Viewing cable 03GUATEMALA489
Title: EMBASSY VIEWS ON REGIONAL ANTI-TIP HARMONIZATION

IdentifierCreatedReleasedClassificationOrigin
03GUATEMALA4892003-02-24 22:18:00 2011-08-30 01:44:00 UNCLASSIFIED//FOR OFFICIAL USE ONLY Embassy Guatemala
This record is a partial extract of the original cable.

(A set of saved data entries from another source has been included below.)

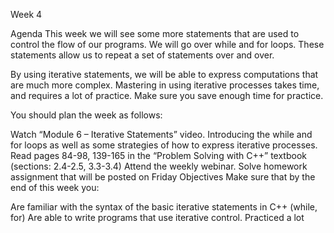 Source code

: 
Week 4 
 

Agenda
This week we will see some more statements that are used to control the flow of our programs. We will go over while and for loops. These statements allow us to repeat a set of statements over and over.

By using iterative statements, we will be able to express computations that are much more complex. Mastering in using iterative processes takes time, and requires a lot of practice. Make sure you save enough time for practice.

You should plan the week as follows:

Watch “Module 6 – Iterative Statements” video. Introducing the while and for loops as well as some strategies of how to express iterative processes.
Read pages 84-98, 139-165 in the “Problem Solving with C++” textbook (sections: 2.4-2.5, 3.3-3.4)
Attend the weekly webinar.
Solve homework assignment that will be posted on Friday
Objectives
Make sure that by the end of this week you:

Are familiar with the syntax of the basic iterative statements in C++ (while, for)
Are able to write programs that use iterative control.
Practiced a lot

The full text of the original cable is not available.
UNCLAS GUATEMALA 000489 
 
SIPDIS 
 
SENSITIVE 
 
DEPT FOR G/TIP 
 
E.O. 12958: N/A 
TAGS: PHUM PGOV PREL PREF ELAB SMIG SNAR KCRM KWMN GT
SUBJECT: EMBASSY VIEWS ON REGIONAL ANTI-TIP HARMONIZATION 
 
REF: STATE 32314 
 
¶1.  (SBU) Summary:  Embassy concurs that regional 
harmonization of anti-trafficking in persons legislation, as 
outlined in RefTel, would further U.S. interests in 
Guatemala.  Harmonized anti-TIP legislation is necessary to 
achieve greater regional cooperation to prevent and combat 
trafficking, and to protect the rights of victims.  The 
Regional Conference on Migration may be a useful forum in 
which to promote these efforts.  In Guatemala, prospects for 
passage of new anti-TIP legislation is complicated by 
election-year politics.  For this reason, regional 
discussions would be helpful in 2003, while legislative 
efforts are more likely to prosper in 2004. End Summary. 
 
¶2.  (SBU) The following responses are keyed to questions in 
RefTel para 4: 
 
a)  Willingness of key national legislators to introduce and 
promote harmonized anti-TIP legislation: 
 
-- National elections for President, Vice President, all 
Congressional deputies and all Mayors will be held in 
November 2003.  The official campaign period will open in 
May, but political jockeying has already begun, complicating 
the passage of any legislation this year.  For this reason, 
prospects for passage of G/TIP harmonization legislation will 
be better in 2004.  Efforts to pass such legislation in 2003 
would depend on the willingness of the National Republican 
Front (FRG), which has a simple majority in Congress, to 
support it.  That willingness is not assured -- the GOG and 
FRG are smarting from the recent U.S. counter-narcotics 
decertification decision. 
 
b)  Openness of legislature and government to work with 
neighboring 
governments, NGOs, and IOs to achieve harmony of anti-TIP 
legislation: 
 
-- We believe the GOG and ruling FRG are open to regional 
cooperation in this area with other governments and 
international organizations.  In general, the 
GOG has more hesitation working with regional NGOs. 
 
c)  Prospects for passage of an harmonized anti-TIP bill: 
 
-- Prospects for passage of legislation in 2003 is fair.  We 
estimate that prospects for passage in the new Congress in 
2004, with substantial USG lobbying and support, would be 
good. 
 
d) impact of a legislative debate on TIP in Guatemala, 
regardless of passage: 
 
-- Congressional debate would raise awareness among 
legislators, but the issue could also be distorted (e.g. from 
TIP to USG interference) by some for political considerations 
related to the 2003 political campaign.